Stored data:
══════════════════════════════

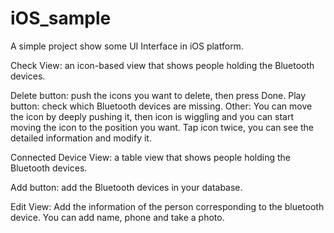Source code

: iOS_sample
==========
A simple project show some UI Interface in iOS platform.

Check View:
an icon-based view that shows people holding the Bluetooth devices.
  
Delete button: push the icons you want to delete, then press Done.
Play button: check which Bluetooth devices are missing.
Other: You can move the icon by deeply pushing it, then icon is wiggling and you can start moving the icon to the position you want.
		Tap icon twice, you can see the detailed information and modify it.



Connected Device View:
a table view that shows people holding the Bluetooth devices.
	
Add button: add the Bluetooth devices in your database.



Edit View:
Add the information of the person corresponding to the bluetooth device. You can add name, phone and take a photo.

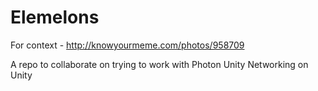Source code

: # Elemelons

For context - http://knowyourmeme.com/photos/958709

A repo to collaborate on trying to work with Photon Unity Networking on Unity
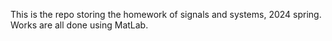 This is the repo storing the homework of signals and systems, 2024 spring.
Works are all done using MatLab.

══════════════════════════════

Exercise directions:
Find the lines above that contain the word "information" and copy each one.

Task output:
		Tap icon twice, you can see the detailed information and modify it.
Add the information of the person corresponding to the bluetooth device. You can add name, phone and take a photo.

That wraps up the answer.